WHAT TO DO: Quote the entries in full, character for character, without their images.
= Beginning of Section =
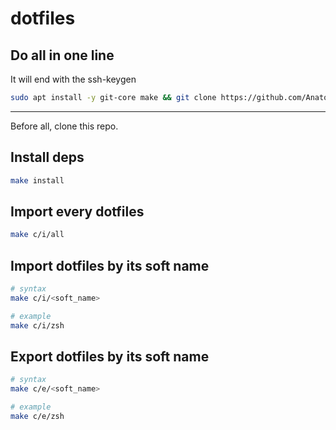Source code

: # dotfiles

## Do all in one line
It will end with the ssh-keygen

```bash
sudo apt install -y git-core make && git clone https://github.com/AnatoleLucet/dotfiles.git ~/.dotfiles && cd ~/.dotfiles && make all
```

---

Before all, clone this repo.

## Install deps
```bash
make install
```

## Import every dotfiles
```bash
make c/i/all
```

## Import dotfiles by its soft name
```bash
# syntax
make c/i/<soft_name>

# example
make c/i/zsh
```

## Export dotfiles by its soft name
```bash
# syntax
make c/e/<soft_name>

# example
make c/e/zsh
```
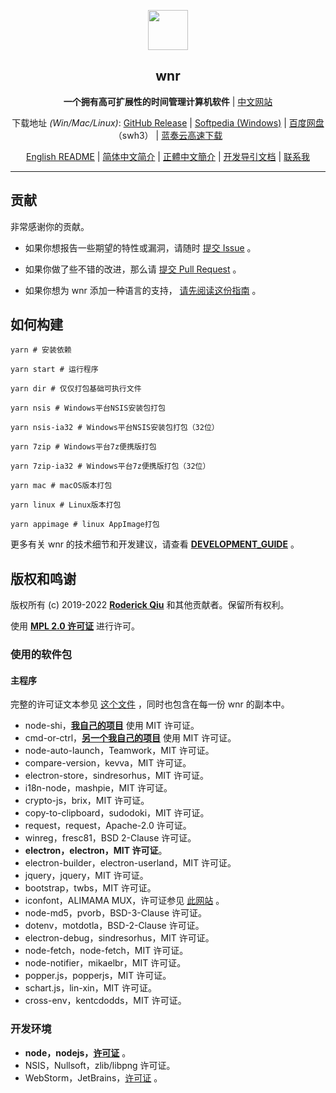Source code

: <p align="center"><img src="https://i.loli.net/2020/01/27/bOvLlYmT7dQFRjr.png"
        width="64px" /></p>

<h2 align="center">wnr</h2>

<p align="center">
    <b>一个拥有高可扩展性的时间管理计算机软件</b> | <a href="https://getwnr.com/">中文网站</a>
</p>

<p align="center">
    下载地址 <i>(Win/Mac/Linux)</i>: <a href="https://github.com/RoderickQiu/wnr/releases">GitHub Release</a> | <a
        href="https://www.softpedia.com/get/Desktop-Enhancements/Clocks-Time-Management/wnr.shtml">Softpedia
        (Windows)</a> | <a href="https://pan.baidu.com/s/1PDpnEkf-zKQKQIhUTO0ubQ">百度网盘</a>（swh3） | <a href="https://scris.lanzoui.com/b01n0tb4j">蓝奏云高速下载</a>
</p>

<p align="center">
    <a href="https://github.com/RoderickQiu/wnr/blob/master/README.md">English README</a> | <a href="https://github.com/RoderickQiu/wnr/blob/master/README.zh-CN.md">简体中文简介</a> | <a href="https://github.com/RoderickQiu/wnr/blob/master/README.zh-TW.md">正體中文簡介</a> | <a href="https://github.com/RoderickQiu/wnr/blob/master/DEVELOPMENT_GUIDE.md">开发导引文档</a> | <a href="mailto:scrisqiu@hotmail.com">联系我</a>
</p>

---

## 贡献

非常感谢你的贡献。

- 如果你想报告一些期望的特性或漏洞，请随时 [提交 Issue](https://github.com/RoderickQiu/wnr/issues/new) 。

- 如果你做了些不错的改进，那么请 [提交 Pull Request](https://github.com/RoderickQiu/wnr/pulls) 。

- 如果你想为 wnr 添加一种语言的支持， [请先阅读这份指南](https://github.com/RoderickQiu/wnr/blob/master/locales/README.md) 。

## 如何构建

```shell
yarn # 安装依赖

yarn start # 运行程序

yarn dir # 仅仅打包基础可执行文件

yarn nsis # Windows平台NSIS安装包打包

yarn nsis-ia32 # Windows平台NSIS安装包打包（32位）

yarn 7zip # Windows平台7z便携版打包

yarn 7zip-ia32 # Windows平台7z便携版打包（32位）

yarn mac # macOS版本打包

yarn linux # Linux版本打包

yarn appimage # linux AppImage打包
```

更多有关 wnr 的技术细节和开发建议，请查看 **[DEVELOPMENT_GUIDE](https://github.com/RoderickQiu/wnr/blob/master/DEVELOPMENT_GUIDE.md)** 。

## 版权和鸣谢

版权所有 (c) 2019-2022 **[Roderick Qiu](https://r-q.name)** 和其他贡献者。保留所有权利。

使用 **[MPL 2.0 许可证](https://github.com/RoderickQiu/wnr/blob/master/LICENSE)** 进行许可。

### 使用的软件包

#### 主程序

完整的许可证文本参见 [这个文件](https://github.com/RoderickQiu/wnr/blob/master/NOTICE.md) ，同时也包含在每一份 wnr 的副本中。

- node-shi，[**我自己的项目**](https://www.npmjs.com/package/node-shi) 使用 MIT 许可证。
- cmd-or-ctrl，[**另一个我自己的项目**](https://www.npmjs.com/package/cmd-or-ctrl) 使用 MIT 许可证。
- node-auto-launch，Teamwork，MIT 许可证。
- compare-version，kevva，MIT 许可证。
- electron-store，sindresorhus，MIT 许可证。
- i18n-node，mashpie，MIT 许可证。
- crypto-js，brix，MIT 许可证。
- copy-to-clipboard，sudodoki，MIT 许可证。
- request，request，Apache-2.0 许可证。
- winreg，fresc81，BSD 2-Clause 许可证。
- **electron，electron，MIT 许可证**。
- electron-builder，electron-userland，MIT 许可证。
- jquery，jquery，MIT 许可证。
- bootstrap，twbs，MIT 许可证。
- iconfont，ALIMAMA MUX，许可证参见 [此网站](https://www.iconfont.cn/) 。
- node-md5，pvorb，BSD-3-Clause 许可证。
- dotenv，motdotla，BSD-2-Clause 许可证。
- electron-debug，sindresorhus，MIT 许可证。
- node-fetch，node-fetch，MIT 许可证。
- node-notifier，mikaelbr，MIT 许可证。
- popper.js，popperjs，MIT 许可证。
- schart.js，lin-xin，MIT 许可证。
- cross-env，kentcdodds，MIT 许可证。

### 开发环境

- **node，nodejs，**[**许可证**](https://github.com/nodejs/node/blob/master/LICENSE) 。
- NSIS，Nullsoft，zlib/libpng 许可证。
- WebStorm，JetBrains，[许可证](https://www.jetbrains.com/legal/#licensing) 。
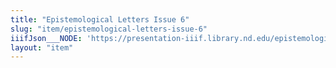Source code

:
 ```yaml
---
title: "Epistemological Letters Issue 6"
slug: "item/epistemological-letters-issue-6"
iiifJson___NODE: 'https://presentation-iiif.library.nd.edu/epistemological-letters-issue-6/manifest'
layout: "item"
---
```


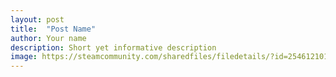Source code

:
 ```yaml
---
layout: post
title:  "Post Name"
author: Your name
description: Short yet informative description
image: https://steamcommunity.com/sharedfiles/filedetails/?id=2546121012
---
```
= End of Section =
SOLVED PROBLEM:
Source code

: # dotfiles

## Do all in one line
It will end with the ssh-keygen

```bash
sudo apt install -y git-core make && git clone https://github.com/AnatoleLucet/dotfiles.git ~/.dotfiles && cd ~/.dotfiles && make all
```

---

Before all, clone this repo.

## Install deps
```bash
make install
```

## Import every dotfiles
```bash
make c/i/all
```

## Import dotfiles by its soft name
```bash
# syntax
make c/i/<soft_name>

# example
make c/i/zsh
```

## Export dotfiles by its soft name
```bash
# syntax
make c/e/<soft_name>

# example
make c/e/zsh
```
Source code

: <p align="center"><img src="https://i.loli.net/2020/01/27/bOvLlYmT7dQFRjr.png"
        width="64px" /></p>

<h2 align="center">wnr</h2>

<p align="center">
    <b>一个拥有高可扩展性的时间管理计算机软件</b> | <a href="https://getwnr.com/">中文网站</a>
</p>

<p align="center">
    下载地址 <i>(Win/Mac/Linux)</i>: <a href="https://github.com/RoderickQiu/wnr/releases">GitHub Release</a> | <a
        href="https://www.softpedia.com/get/Desktop-Enhancements/Clocks-Time-Management/wnr.shtml">Softpedia
        (Windows)</a> | <a href="https://pan.baidu.com/s/1PDpnEkf-zKQKQIhUTO0ubQ">百度网盘</a>（swh3） | <a href="https://scris.lanzoui.com/b01n0tb4j">蓝奏云高速下载</a>
</p>

<p align="center">
    <a href="https://github.com/RoderickQiu/wnr/blob/master/README.md">English README</a> | <a href="https://github.com/RoderickQiu/wnr/blob/master/README.zh-CN.md">简体中文简介</a> | <a href="https://github.com/RoderickQiu/wnr/blob/master/README.zh-TW.md">正體中文簡介</a> | <a href="https://github.com/RoderickQiu/wnr/blob/master/DEVELOPMENT_GUIDE.md">开发导引文档</a> | <a href="mailto:scrisqiu@hotmail.com">联系我</a>
</p>

---

## 贡献

非常感谢你的贡献。

- 如果你想报告一些期望的特性或漏洞，请随时 [提交 Issue](https://github.com/RoderickQiu/wnr/issues/new) 。

- 如果你做了些不错的改进，那么请 [提交 Pull Request](https://github.com/RoderickQiu/wnr/pulls) 。

- 如果你想为 wnr 添加一种语言的支持， [请先阅读这份指南](https://github.com/RoderickQiu/wnr/blob/master/locales/README.md) 。

## 如何构建

```shell
yarn # 安装依赖

yarn start # 运行程序

yarn dir # 仅仅打包基础可执行文件

yarn nsis # Windows平台NSIS安装包打包

yarn nsis-ia32 # Windows平台NSIS安装包打包（32位）

yarn 7zip # Windows平台7z便携版打包

yarn 7zip-ia32 # Windows平台7z便携版打包（32位）

yarn mac # macOS版本打包

yarn linux # Linux版本打包

yarn appimage # linux AppImage打包
```

更多有关 wnr 的技术细节和开发建议，请查看 **[DEVELOPMENT_GUIDE](https://github.com/RoderickQiu/wnr/blob/master/DEVELOPMENT_GUIDE.md)** 。

## 版权和鸣谢

版权所有 (c) 2019-2022 **[Roderick Qiu](https://r-q.name)** 和其他贡献者。保留所有权利。

使用 **[MPL 2.0 许可证](https://github.com/RoderickQiu/wnr/blob/master/LICENSE)** 进行许可。

### 使用的软件包

#### 主程序

完整的许可证文本参见 [这个文件](https://github.com/RoderickQiu/wnr/blob/master/NOTICE.md) ，同时也包含在每一份 wnr 的副本中。

- node-shi，[**我自己的项目**](https://www.npmjs.com/package/node-shi) 使用 MIT 许可证。
- cmd-or-ctrl，[**另一个我自己的项目**](https://www.npmjs.com/package/cmd-or-ctrl) 使用 MIT 许可证。
- node-auto-launch，Teamwork，MIT 许可证。
- compare-version，kevva，MIT 许可证。
- electron-store，sindresorhus，MIT 许可证。
- i18n-node，mashpie，MIT 许可证。
- crypto-js，brix，MIT 许可证。
- copy-to-clipboard，sudodoki，MIT 许可证。
- request，request，Apache-2.0 许可证。
- winreg，fresc81，BSD 2-Clause 许可证。
- **electron，electron，MIT 许可证**。
- electron-builder，electron-userland，MIT 许可证。
- jquery，jquery，MIT 许可证。
- bootstrap，twbs，MIT 许可证。
- iconfont，ALIMAMA MUX，许可证参见 [此网站](https://www.iconfont.cn/) 。
- node-md5，pvorb，BSD-3-Clause 许可证。
- dotenv，motdotla，BSD-2-Clause 许可证。
- electron-debug，sindresorhus，MIT 许可证。
- node-fetch，node-fetch，MIT 许可证。
- node-notifier，mikaelbr，MIT 许可证。
- popper.js，popperjs，MIT 许可证。
- schart.js，lin-xin，MIT 许可证。
- cross-env，kentcdodds，MIT 许可证。

### 开发环境

- **node，nodejs，**[**许可证**](https://github.com/nodejs/node/blob/master/LICENSE) 。
- NSIS，Nullsoft，zlib/libpng 许可证。
- WebStorm，JetBrains，[许可证](https://www.jetbrains.com/legal/#licensing) 。
Source code

:
 ```yaml
---
title: "Epistemological Letters Issue 6"
slug: "item/epistemological-letters-issue-6"
iiifJson___NODE: 'https://presentation-iiif.library.nd.edu/epistemological-letters-issue-6/manifest'
layout: "item"
---
```


Source code

:
 ```yaml
---
layout: post
title:  "Post Name"
author: Your name
description: Short yet informative description
image: https://steamcommunity.com/sharedfiles/filedetails/?id=2546121012
---
```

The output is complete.